Change Data Capture with DataStax Enterprise

Capture schema changes in your C* tables and pass them to Apache Pulsar® with DataStax Change Data Capture (CDC). This doc will guide you through installing, configuring, and using CDC with C* or DSE in a VM-based deployment.

This installation requires the following. Latest version artifacts are available here. Use cdc apache cassandra?color=green&display name=tag for the latest version.

  • DSE 6.8.16 or later

  • OSS Apache Cassandra®

  • CDC Agent

    • DSE - use agent-dse4-<version>-all.jar

    • OSS C* - use agent-c4-<version>-all.jar

  • Pulsar

    • IBM Elite Support for Apache Pulsar - use agent-dse4-<version>-all.jar

  • Pulsar C* source connector (CSC)

    • Pulsar Cassandra Source NAR - use pulsar-cassandra-source-<version>.nar

Architecture overview

The CDC pipeline consists of three stages that work together to capture and process changes and publishes change events to the events topic in Pulsar.

  • The CDC agent running in Pulsar creates events topics using the format: events-<keyspace>.<table>. When configuring the source connector, the events.topic parameter must match exactly what the CDC agent publishes to.

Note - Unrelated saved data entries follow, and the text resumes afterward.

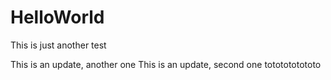 # HelloWorld
This is just another test

This is an update, another one
This is an update, second one
tototototototo

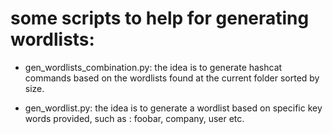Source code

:# some scripts to help for generating wordlists:

* gen_wordlists_combination.py:
the idea is to generate hashcat commands based on the wordlists found at the current folder sorted by size.

* gen_wordlist.py:
the idea is to generate a wordlist based on specific key words provided, such as : foobar, company, user etc.
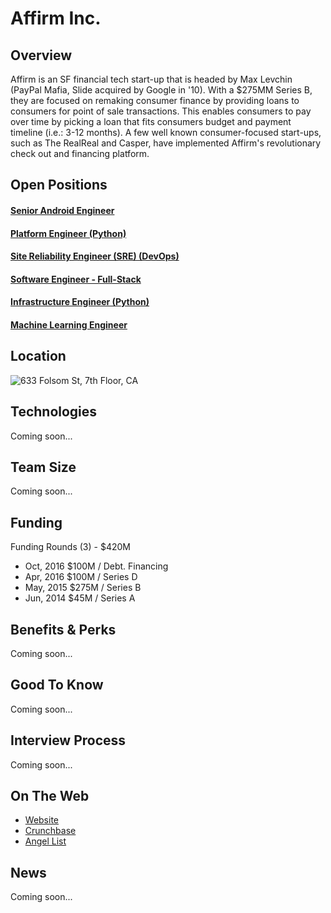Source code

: # Affirm Inc.

## Overview
Affirm is an SF financial tech start-up that is headed by Max Levchin (PayPal Mafia, Slide acquired by Google in '10). With a $275MM Series B, they are focused on remaking consumer finance by providing loans to consumers for point of sale transactions. This enables consumers to pay over time by picking a loan that fits consumers budget and payment timeline (i.e.: 3-12 months). A few well known consumer-focused start-ups, such as The RealReal and Casper, have implemented Affirm's revolutionary check out and financing platform.

## Open Positions
#### [Senior Android Engineer](https://github.com/the31337/jobs/blob/master/affirm-inc/senior-software-engineer-android.md)
#### [Platform Engineer (Python)](https://github.com/the31337/jobs/blob/master/affirm-inc/platform-engineer-python.md)
#### [Site Reliability Engineer (SRE) (DevOps)](https://github.com/the31337/jobs/blob/master/affirm-inc/site-reliability-engineer-sre-devops.md)
#### [Software Engineer - Full-Stack](https://github.com/the31337/jobs/blob/master/affirm-inc/software-engineer-full-stack.md)
#### [Infrastructure Engineer (Python)](https://github.com/the31337/jobs/blob/master/affirm-inc/infrastructure-engineer-python.md)
#### [Machine Learning Engineer](https://github.com/the31337/jobs/blob/master/affirm-inc/software-engineer-machine-learning.md)

## Location
![633 Folsom St, 7th Floor, CA](https://maps.googleapis.com/maps/api/staticmap?center=633+Folsom+St,+7th+Floor&zoom=13&scale=false&size=600x300&maptype=roadmap&format=png&visual_refresh=true)  

## Technologies
Coming soon...

## Team Size
Coming soon...

## Funding
Funding Rounds (3) - $420M
+ Oct, 2016 $100M / Debt. Financing
+ Apr, 2016 $100M / Series D
+ May, 2015	$275M / Series B
+ Jun, 2014	$45M / Series A

## Benefits & Perks
Coming soon...

## Good To Know
Coming soon...

## Interview Process
Coming soon...

## On The Web
+ [Website](http://affirm.com)
+ [Crunchbase](https://www.crunchbase.com/organization/affirm#/entity)
+ [Angel List](https://angel.co/affirm)

## News
Coming soon...
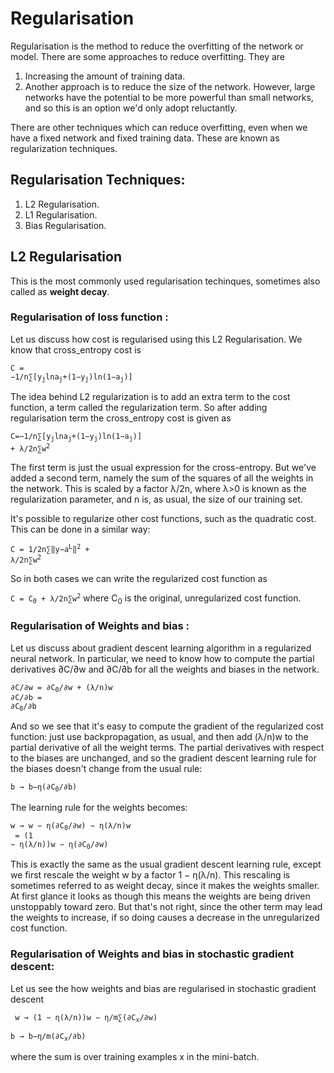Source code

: # Regularisation

Regularisation is the method to reduce the overfitting of the network or model.
There are some approaches to reduce overfitting. They are 
1) Increasing the amount of training data.
2) Another approach is to reduce the size of the network. However, large networks have the potential to be more powerful than small networks, and so this is an option we'd only adopt reluctantly.

There are other techniques which can reduce overfitting, even when we have a fixed network and fixed training data. These are known as regularization techniques. 

## Regularisation Techniques:

1) L2 Regularisation.
2) L1 Regularisation.
3) Bias Regularisation.

## L2 Regularisation

This is the most commonly used regularisation techinques, sometimes also called as **weight decay**.<br />

### Regularisation of loss function :

Let us discuss how cost is regularised using this L2 Regularisation. We know that cross_entropy cost is 

<code>C = −1/n∑[y<sub>j</sub>lna<sub>j</sub>+(1−y<sub>j</sub>)ln(1−a<sub>j</sub>)]</code>

The idea behind L2 regularization is to add an extra term to the cost function, a term called the regularization term.
So after adding regularisation term the cross_entropy cost is given as

<code>C=−1/n∑[y<sub>j</sub>lna<sub>j</sub>+(1−y<sub>j</sub>)ln(1−a<sub>j</sub>)] + λ/2n∑w<sup>2</sup></code>

The first term is just the usual expression for the cross-entropy. But we've added a second term, namely the sum of the squares of all the weights in the network. This is scaled by a factor λ/2n, where λ>0 is known as the regularization parameter, and n is, as usual, the size of our training set.

It's possible to regularize other cost functions, such as the quadratic cost. This can be done in a similar way:

<code>C = 1/2n∑‖y−a<sup>L</sup>‖<sup>2</sup> + λ/2n∑w<sup>2</sup></code>

So in both cases we can write the regularized cost function as

<code>C = C<sub>0</sub> + λ/2n∑w<sup>2</sup></code>
where C<sub>0</sub> is the original, unregularized cost function.

### Regularisation of Weights and bias :

Let us discuss about gradient descent learning algorithm in a regularized neural network. In particular, we need to know how to compute the partial derivatives ∂C/∂w and ∂C/∂b for all the weights and biases in the network.

<code>∂C/∂w = ∂C<sub>0</sub>/∂w + (λ/n)w</code><br /><code>∂C/∂b = ∂C<sub>0</sub>/∂b</code>

And so we see that it's easy to compute the gradient of the regularized cost function: just use backpropagation, as usual, and then add (λ/n)w to the partial derivative of all the weight terms. The partial derivatives with respect to the biases are unchanged, and so the gradient descent learning rule for the biases doesn't change from the usual rule:

<code>b → b−η(∂C<sub>0</sub>/∂b)</code>

The learning rule for the weights becomes:

<code>w → w − η(∂C<sub>0</sub>/∂w) − η(λ/n)w</code><br /><code> = (1 − η(λ/n))w − η(∂C<sub>0</sub>/∂w)</code>

This is exactly the same as the usual gradient descent learning rule, except we first rescale the weight w by a factor 1 − η(λ/n). This rescaling is sometimes referred to as weight decay, since it makes the weights smaller. At first glance it looks as though this means the weights are being driven unstoppably toward zero. But that's not right, since the other term may lead the weights to increase, if so doing causes a decrease in the unregularized cost function.

### Regularisation of Weights and bias in stochastic gradient descent:

Let us see the how weights and bias are regularised in stochastic gradient descent

<code> w → (1 − η(λ/n))w − η/m∑(∂C<sub>x</sub>/∂w)</code>

<code>b → b−η/m(∂C<sub>x</sub>/∂b)</code>

where the sum is over training examples x in the mini-batch.



















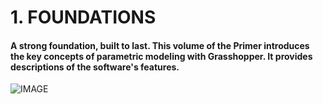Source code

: # 1. FOUNDATIONS

#### A strong foundation, built to last. This volume of the Primer introduces the key concepts of parametric modeling with Grasshopper. It provides descriptions of the software's features.
![IMAGE](images/001-foundations.png)
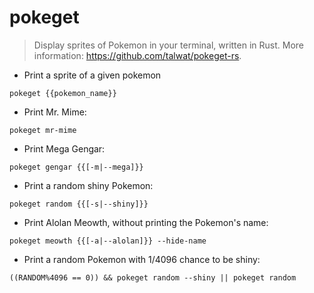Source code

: # pokeget

> Display sprites of Pokemon in your terminal, written in Rust.
> More information: <https://github.com/talwat/pokeget-rs>.

- Print a sprite of a given pokemon

`pokeget {{pokemon_name}}`

- Print Mr. Mime:

`pokeget mr-mime`

- Print Mega Gengar:

`pokeget gengar {{[-m|--mega]}}`

- Print a random shiny Pokemon:

`pokeget random {{[-s|--shiny]}}`

- Print Alolan Meowth, without printing the Pokemon's name:

`pokeget meowth {{[-a|--alolan]}} --hide-name`

- Print a random Pokemon with 1/4096 chance to be shiny:

`((RANDOM%4096 == 0)) && pokeget random --shiny || pokeget random`
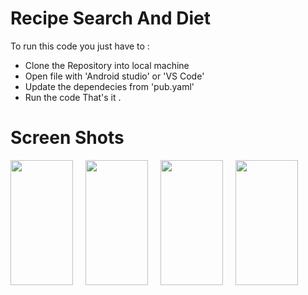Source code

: # Recipe Search And Diet

To run this code you just have to :

* Clone the Repository into local machine
* Open file with 'Android studio' or 'VS Code'
* Update the dependecies from 'pub.yaml'
* Run the code
That's it .

# Screen Shots

<div style="display: flex;">
  <img src="https://user-images.githubusercontent.com/67571737/263446866-9dce7cce-8939-43e9-82aa-cf15c813428a.jpg" width="100" height="200" style="margin-right: 20px;" />
  <img src="https://user-images.githubusercontent.com/67571737/263446900-ca06435e-fd96-4598-9e9e-7df637da8255.jpg" width="100" height="200" style="margin-right: 20px;" />
  <img src="https://user-images.githubusercontent.com/67571737/263446909-be602ee0-6078-4129-955a-e40677bb775e.jpg" width="100" height="200" style="margin-right: 20px;" />
  <img src="https://user-images.githubusercontent.com/67571737/263446924-a0640e00-8ee9-4f20-ad27-6babe7b99077.jpg" width="100" height="200" />
</div>
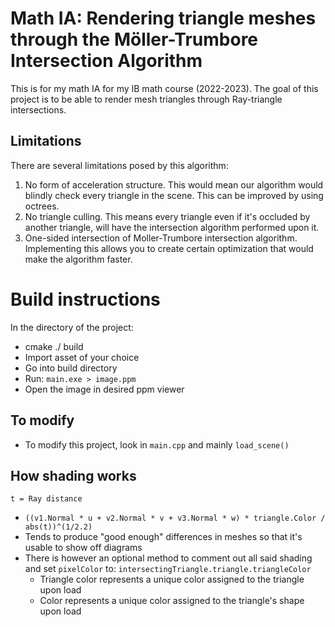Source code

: # Math IA: Rendering triangle meshes through the Möller-Trumbore Intersection Algorithm 
This is for my math IA for my IB math course (2022-2023).
The goal of this project is to be able to render mesh
triangles through Ray-triangle intersections.

## Limitations
There are several limitations posed by this algorithm:
1. No form of acceleration structure. This would mean 
our algorithm would blindly check every triangle in the scene. This can be improved by using
octrees.
2. No triangle culling. This means every triangle even if it's
occluded by another triangle, will have the intersection algorithm performed
upon it.
3. One-sided intersection of Moller-Trumbore intersection algorithm.
Implementing this allows you to create certain optimization that would make the algorithm faster.

# Build instructions
In the directory of the project:
- cmake ./ build
- Import asset of your choice
- Go into build directory
- Run: ``main.exe > image.ppm``
- Open the image in desired ppm viewer

## To modify
- To modify this project, look in ``main.cpp`` and mainly ``load_scene()``

## How shading works

`t = Ray distance`
- `((v1.Normal * u + v2.Normal * v + v3.Normal * w) * triangle.Color / abs(t))^(1/2.2)`
- Tends to produce "good enough" differences in meshes so that it's usable to show off diagrams
- There is however an optional method to comment out all said shading and set ``pixelColor`` to: ``intersectingTriangle.triangle.triangleColor``
  - Triangle color represents a unique color assigned to the triangle upon load
  - Color represents a unique color assigned to the triangle's shape upon load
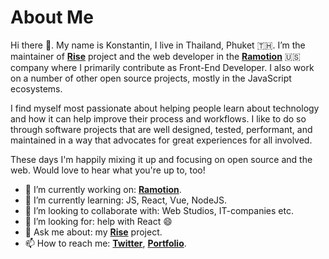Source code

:# About Me

Hi there 👋. My name is Konstantin, I live in Thailand, Phuket 🇹🇭. I’m the maintainer of [**Rise**](https://github.com/wotkad/rise) project and the web developer in the [**Ramotion**](https://ramotion.com/) 🇺🇸 company where I primarily contribute as Front-End Developer. I also work on a number of other open source projects, mostly in the JavaScript ecosystems.

I find myself most passionate about helping people learn about technology and how it can help improve their process and workflows. I like to do so through software projects that are well designed, tested, performant, and maintained in a way that advocates for great experiences for all involved.

These days I'm happily mixing it up and focusing on open source and the web. Would love to hear what you're up to, too!

- 🔭 I’m currently working on: [**Ramotion**](https://ramotion.com/).
- 🌱 I’m currently learning: JS, React, Vue, NodeJS.
- 👯 I’m looking to collaborate with: Web Studios, IT-companies etc.
- 🤔 I’m looking for: help with React 😄
- 💬 Ask me about: my [**Rise**](https://github.com/wotkad/rise) project.
- 📫 How to reach me: [**Twitter**](https://twitter.com/wotkad), [**Portfolio**](https://www.wotkad.ru).
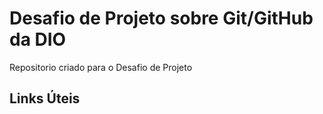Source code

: # Desafio de Projeto sobre Git/GitHub da DIO

Repositorio criado para o Desafio de Projeto

## Links Úteis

For example, if your keyspace is ks1 and table is table1, the events.topic parameter is persistent://public/default/events-ks1.table1.

  • The Cassandra Source Connector consumes change events from the events topic (events-<keyspace>.<table>), fetches the full row data from Cassandra for each change event, performs de-duplication to handle events from multiple replicas, and publishes processed data to the data topic as data-<keyspace>.<table>.

  • Downstream consumers consume from the data topic for further processing. Consumers include sink connectors, analytics systems, or other applications.

Installing and configuring

  1. Download the Pulsar tarball and set up a Pulsar cluster. This example uses Pulsar standalone mode, but you can also use our helpful Ansible Scripts.

    cd $PULSAR_HOME
    bin/pulsar standalone

    We recommend using the latest CDC agent version (at least version 1.0.4+) to support C* collection data types.

  2. Install C*/DSE.

  3. After installing C*/DSE, but before starting the C*/DSE service, set the Cassandra-env.sh configuration:

    export CDC_PULSAR_SERVICE_URL="<pulsar_broker_service_url>" (e.g. pulsar://<pulsar_server_ip>:6650)
    
    # needed when Pulsar JWT authentication is enabled
    export CDC_PULSAR_AUTH_PLUGIN_CLASS_NAME="org.apache.pulsar.client.impl.auth.AuthenticationToken"
    export CDC_PULSAR_AUTH_PARAMS="file://</path/to/token/file>"
    
    # needed when Pulsar TLS encryption is enabled
    export CDC_TLS_TRUST_CERTS_FILE_PATH=”</path/to/trusted/cert/file>”
    
    # DSE CDC
    JVM_OPTS="$JVM_OPTS -javaagent:/home/automaton/cdc104/agent-dse4-<version>-all.jar"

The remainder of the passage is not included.